WHAT TO PRODUCE: Once you have read the records below, write them all out exactly as given.

Saved entries:
# # # #

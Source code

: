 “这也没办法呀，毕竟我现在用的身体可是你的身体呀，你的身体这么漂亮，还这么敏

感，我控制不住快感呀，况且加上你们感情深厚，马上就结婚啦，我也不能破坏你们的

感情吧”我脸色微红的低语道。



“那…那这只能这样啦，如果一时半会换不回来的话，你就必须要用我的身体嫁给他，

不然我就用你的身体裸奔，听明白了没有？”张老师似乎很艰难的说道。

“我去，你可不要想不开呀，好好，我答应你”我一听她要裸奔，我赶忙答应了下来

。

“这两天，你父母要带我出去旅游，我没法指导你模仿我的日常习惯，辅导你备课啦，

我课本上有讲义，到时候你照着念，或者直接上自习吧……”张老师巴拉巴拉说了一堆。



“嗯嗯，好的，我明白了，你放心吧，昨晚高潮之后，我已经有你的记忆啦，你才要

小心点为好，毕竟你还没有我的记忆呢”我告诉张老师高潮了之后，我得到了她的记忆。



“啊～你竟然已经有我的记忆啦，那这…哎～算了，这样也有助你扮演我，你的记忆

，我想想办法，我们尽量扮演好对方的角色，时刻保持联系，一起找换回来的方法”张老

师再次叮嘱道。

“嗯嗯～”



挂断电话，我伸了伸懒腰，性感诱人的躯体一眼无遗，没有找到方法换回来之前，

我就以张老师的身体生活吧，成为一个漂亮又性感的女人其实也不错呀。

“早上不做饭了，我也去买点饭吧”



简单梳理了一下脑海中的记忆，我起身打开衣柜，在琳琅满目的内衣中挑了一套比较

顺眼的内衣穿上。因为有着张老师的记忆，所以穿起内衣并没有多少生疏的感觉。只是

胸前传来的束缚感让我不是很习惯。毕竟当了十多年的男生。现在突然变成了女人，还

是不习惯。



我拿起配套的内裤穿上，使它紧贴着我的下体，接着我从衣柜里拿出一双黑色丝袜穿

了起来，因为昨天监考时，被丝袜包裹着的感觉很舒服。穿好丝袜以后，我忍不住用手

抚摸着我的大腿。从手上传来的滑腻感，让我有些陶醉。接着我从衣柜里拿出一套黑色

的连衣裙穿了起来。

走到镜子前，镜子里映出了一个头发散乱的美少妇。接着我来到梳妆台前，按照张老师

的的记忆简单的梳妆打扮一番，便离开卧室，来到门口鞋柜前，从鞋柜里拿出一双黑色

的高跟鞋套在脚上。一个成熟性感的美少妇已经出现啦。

# # # #

OUTPUT BELOW:
Source code

: “这也没办法呀，毕竟我现在用的身体可是你的身体呀，你的身体这么漂亮，还这么敏

感，我控制不住快感呀，况且加上你们感情深厚，马上就结婚啦，我也不能破坏你们的

感情吧”我脸色微红的低语道。



“那…那这只能这样啦，如果一时半会换不回来的话，你就必须要用我的身体嫁给他，

不然我就用你的身体裸奔，听明白了没有？”张老师似乎很艰难的说道。

“我去，你可不要想不开呀，好好，我答应你”我一听她要裸奔，我赶忙答应了下来

。

“这两天，你父母要带我出去旅游，我没法指导你模仿我的日常习惯，辅导你备课啦，

我课本上有讲义，到时候你照着念，或者直接上自习吧……”张老师巴拉巴拉说了一堆。



“嗯嗯，好的，我明白了，你放心吧，昨晚高潮之后，我已经有你的记忆啦，你才要

小心点为好，毕竟你还没有我的记忆呢”我告诉张老师高潮了之后，我得到了她的记忆。



“啊～你竟然已经有我的记忆啦，那这…哎～算了，这样也有助你扮演我，你的记忆

，我想想办法，我们尽量扮演好对方的角色，时刻保持联系，一起找换回来的方法”张老

师再次叮嘱道。

“嗯嗯～”



挂断电话，我伸了伸懒腰，性感诱人的躯体一眼无遗，没有找到方法换回来之前，

我就以张老师的身体生活吧，成为一个漂亮又性感的女人其实也不错呀。

“早上不做饭了，我也去买点饭吧”



简单梳理了一下脑海中的记忆，我起身打开衣柜，在琳琅满目的内衣中挑了一套比较

顺眼的内衣穿上。因为有着张老师的记忆，所以穿起内衣并没有多少生疏的感觉。只是

胸前传来的束缚感让我不是很习惯。毕竟当了十多年的男生。现在突然变成了女人，还

是不习惯。



我拿起配套的内裤穿上，使它紧贴着我的下体，接着我从衣柜里拿出一双黑色丝袜穿

了起来，因为昨天监考时，被丝袜包裹着的感觉很舒服。穿好丝袜以后，我忍不住用手

抚摸着我的大腿。从手上传来的滑腻感，让我有些陶醉。接着我从衣柜里拿出一套黑色

的连衣裙穿了起来。

走到镜子前，镜子里映出了一个头发散乱的美少妇。接着我来到梳妆台前，按照张老师

的的记忆简单的梳妆打扮一番，便离开卧室，来到门口鞋柜前，从鞋柜里拿出一双黑色

的高跟鞋套在脚上。一个成熟性感的美少妇已经出现啦。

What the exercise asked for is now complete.